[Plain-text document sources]
* * * * * * * * *

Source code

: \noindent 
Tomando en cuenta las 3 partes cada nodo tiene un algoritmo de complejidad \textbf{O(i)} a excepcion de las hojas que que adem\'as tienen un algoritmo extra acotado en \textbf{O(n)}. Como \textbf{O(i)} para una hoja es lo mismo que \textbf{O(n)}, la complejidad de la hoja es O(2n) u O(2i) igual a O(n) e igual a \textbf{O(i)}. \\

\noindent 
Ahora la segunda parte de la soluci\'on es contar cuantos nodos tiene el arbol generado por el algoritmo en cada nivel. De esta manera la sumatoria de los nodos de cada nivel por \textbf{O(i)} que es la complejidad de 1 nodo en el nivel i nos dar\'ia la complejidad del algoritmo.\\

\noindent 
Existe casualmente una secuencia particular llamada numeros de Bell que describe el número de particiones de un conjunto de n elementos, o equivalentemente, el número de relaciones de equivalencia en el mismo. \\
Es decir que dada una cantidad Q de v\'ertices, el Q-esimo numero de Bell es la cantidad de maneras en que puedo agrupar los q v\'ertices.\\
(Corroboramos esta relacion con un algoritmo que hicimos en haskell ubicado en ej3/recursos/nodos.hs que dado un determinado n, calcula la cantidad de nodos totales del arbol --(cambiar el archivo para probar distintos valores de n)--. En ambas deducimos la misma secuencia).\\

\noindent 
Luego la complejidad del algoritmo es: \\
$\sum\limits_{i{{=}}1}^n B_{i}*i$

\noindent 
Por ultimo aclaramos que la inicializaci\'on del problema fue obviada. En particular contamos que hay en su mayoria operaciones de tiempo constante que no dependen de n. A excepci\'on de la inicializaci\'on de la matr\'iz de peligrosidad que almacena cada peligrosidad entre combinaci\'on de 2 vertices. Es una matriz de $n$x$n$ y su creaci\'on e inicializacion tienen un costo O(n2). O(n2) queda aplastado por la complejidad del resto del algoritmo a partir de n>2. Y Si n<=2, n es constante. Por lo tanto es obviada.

* * * * * * * * *

Return, word for word, the lines of the data above from the line with "Ahora la segunda" through the line with "Luego la complejidad del algoritmo es: \\", inclusive.

Ahora la segunda parte de la soluci\'on es contar cuantos nodos tiene el arbol generado por el algoritmo en cada nivel. De esta manera la sumatoria de los nodos de cada nivel por \textbf{O(i)} que es la complejidad de 1 nodo en el nivel i nos dar\'ia la complejidad del algoritmo.\\

\noindent 
Existe casualmente una secuencia particular llamada numeros de Bell que describe el número de particiones de un conjunto de n elementos, o equivalentemente, el número de relaciones de equivalencia en el mismo. \\
Es decir que dada una cantidad Q de v\'ertices, el Q-esimo numero de Bell es la cantidad de maneras en que puedo agrupar los q v\'ertices.\\
(Corroboramos esta relacion con un algoritmo que hicimos en haskell ubicado en ej3/recursos/nodos.hs que dado un determinado n, calcula la cantidad de nodos totales del arbol --(cambiar el archivo para probar distintos valores de n)--. En ambas deducimos la misma secuencia).\\

\noindent 
Luego la complejidad del algoritmo es: \\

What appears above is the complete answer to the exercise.